This year’s Lamu Arts Festival had a myriad of artistic attractions. Running from February 21 to 24, the four-day festival, was technically the third, but Lamu has been holding international arts fêtes since 2011 when the first Lamu Painters Festival was held and painters came from as far as Europe.
This year’s festival, endorsed by the county Ministry of Tourism and Culture, was coordinated by Rachel Feiler of Diamond Beach Resort and Herbert Menzer who is the patron of the arts festivals since 2011.
Meanwhile, there were visual arts exhibitions galore all around the island, some held in galleries, others in the open air but all attracting crowds of both locals and international visitors who had come to Lamu.
For instance, at the Wildebeeste Workshop Gallery, Yony Waite held a solo exhibition of her paintings, prints and tapestries that amplified the beauty and diversity of the island. Baraka Gallery displayed paintings by Helen Feiler and photography by Corrie Wingate who also coordinates artist residencies at Anidan Orphanage on the island.
The exhibition was accompanied by a live performance of classical music by the Nairobi String Quartet who also performed at the star attraction of the festival, the World Premiere of the monumental ‘Maweni Carriers’ inside the courtyard of Lamu Fort.
There was art all over Lamu town and Shela village. For instance, in a tiny dress shop on the edge of Shela beach, a lovely ‘pop-up’ exhibition of hand-pressed mono-printed leaves by Portuguese artist Juliana Oliveira was held the night before the unveiling of Joachim Sauter’s eight majestic three-meter high African Mahogany wood sculptures at the fort.
But it was the eight Maweni carriers that held centre stage at this year’s arts festival. Developed out of an idea Herbert had after working with the carriers whose coral stones he has been using to build no less than six elegant Swahili-style homes, all equipped with modern amenities but retaining the feel of old Lamu.
Herbert had proposed the idea to Joachim who he had invited to the first painters festival. Initially, Joachim was hesitant even to come to Africa. But once he spent several weeks sculpting at Shela and then traveling across the bay to meet the Maweni carriers, he was deeply impressed with the work these men do.
By 2012, he was working on the first Maweni carrier which he sculpted at the harbour as a way of familiarising the men with the work that he did. That first one is still there at the harbour’s edge.
After that, Joachim has come every year to work with Herbert and the carriers.
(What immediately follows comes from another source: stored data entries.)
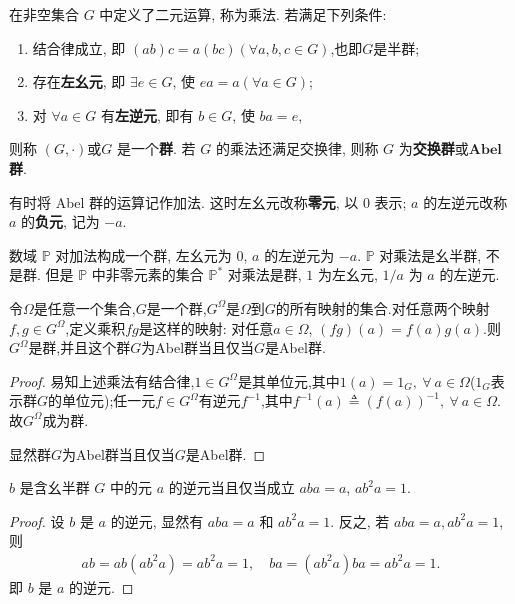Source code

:\documentclass[../../main.tex]{subfiles}%
\begin{document}
\begin{definition}[群]
在非空集合 \( G \) 中定义了二元运算, 称为乘法. 若满足下列条件:
\begin{enumerate}[(1)]
\item 结合律成立, 即 \( (ab)c = a(bc) (\forall a,b,c \in G) \),也即$G$是半群;

\item 存在\textbf{左幺元}, 即 \( \exists e \in G \), 使 \( ea = a (\forall a \in G) \);

\item 对 \( \forall a \in G \) 有\textbf{左逆元}, 即有 \( b \in G \), 使 \( ba = e \),
\end{enumerate}
则称 $(G,\cdot)$或\( G \) 是一个\textbf{群}. 若 \( G \) 的乘法还满足交换律, 则称 \( G \) 为\textbf{交换群}或$\mathbf{Abel}$\textbf{群}.

有时将 Abel 群的运算记作加法. 这时左幺元改称\textbf{零元}, 以 $0$ 表示; $a$ 的左逆元改称 $a$ 的\textbf{负元}, 记为 $-a$.
\end{definition}
\begin{remark}
数域 $\mathbb{P}$ 对加法构成一个群, 左幺元为 $0$, $a$ 的左逆元为 $-a$. $\mathbb{P}$ 对乘法是幺半群, 不是群. 但是 $\mathbb{P}$ 中非零元素的集合 $\mathbb{P}^*$ 对乘法是群, $1$ 为左幺元, $1/a$ 为 $a$ 的左逆元.
\end{remark}

\begin{example}
令$\Omega$是任意一个集合,$G$是一个群,$G^\Omega$是$\Omega$到$G$的所有映射的集合.对任意两个映射$f,g \in G^\Omega$,定义乘积$fg$是这样的映射: 对任意$a \in \Omega$, $(fg)(a) = f(a)g(a)$.则$G^\Omega$是群,并且这个群$G$为Abel群当且仅当$G$是Abel群.
\end{example}
\begin{proof}
易知上述乘法有结合律,$1 \in G^\Omega$是其单位元,其中$1(a) = 1_G,\ \forall\ a \in \Omega$($1_G$表示群$G$的单位元);任一元$f \in G^\Omega$有逆元$f^{-1}$,其中$f^{-1}(a) \triangleq  (f(a))^{-1},\ \forall\ a \in \Omega$.故$G^\Omega$成为群.

显然群$G$为Abel群当且仅当$G$是Abel群.
\end{proof}

\begin{example}
$b$ 是含幺半群 $G$ 中的元 $a$ 的逆元当且仅当成立 $aba = a$, $ab^2a = 1$.
\end{example}
\begin{proof}
设 $b$ 是 $a$ 的逆元, 显然有 $aba = a$ 和 $ab^2a = 1$. 反之, 若 $aba = a, ab^2a = 1$, 则
\begin{align*}
ab = ab(ab^2a) = ab^2a = 1, \quad ba = (ab^2a)ba = ab^2a = 1.
\end{align*}
即 $b$ 是 $a$ 的逆元.
\end{proof}
\end{document}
“I’ve come for six weeks before Christmas and six weeks after,” says the Stuttgart-based sculptor who admits he wasn’t always easy persuading carriers to work with him.
Ultimately, he found seven men who agreed to be photographed, sketched and even to seat in Joachim’s studio so that he could sculpt finishing touches on each man’s face.
Joachim and Herbert had planned to première the seven sculptures in February this year and even booked with the National Museums of Kenya to exhibit in the Fort’s courtyard. But towards the end of 2018, Joachim was feeling the work was incomplete. In a dream, he says he remembered a woman carrying firewood. She made him think twice about having one carrier be a woman.
“One can’t really talk about Africa without speaking of the woman,” he says. Fortunately, his friend Achieng’ Andabwa volunteered herself to be his model.
So now, at Lamu Fort the one woman carrier stands at the centre of the courtyard surrounded by the other seven. It’s truly a tremendous feat, but not just because African mahogany is such a hard wood. It’s because what Joachim’s created is a magnificent ensemble of larger-than-life art.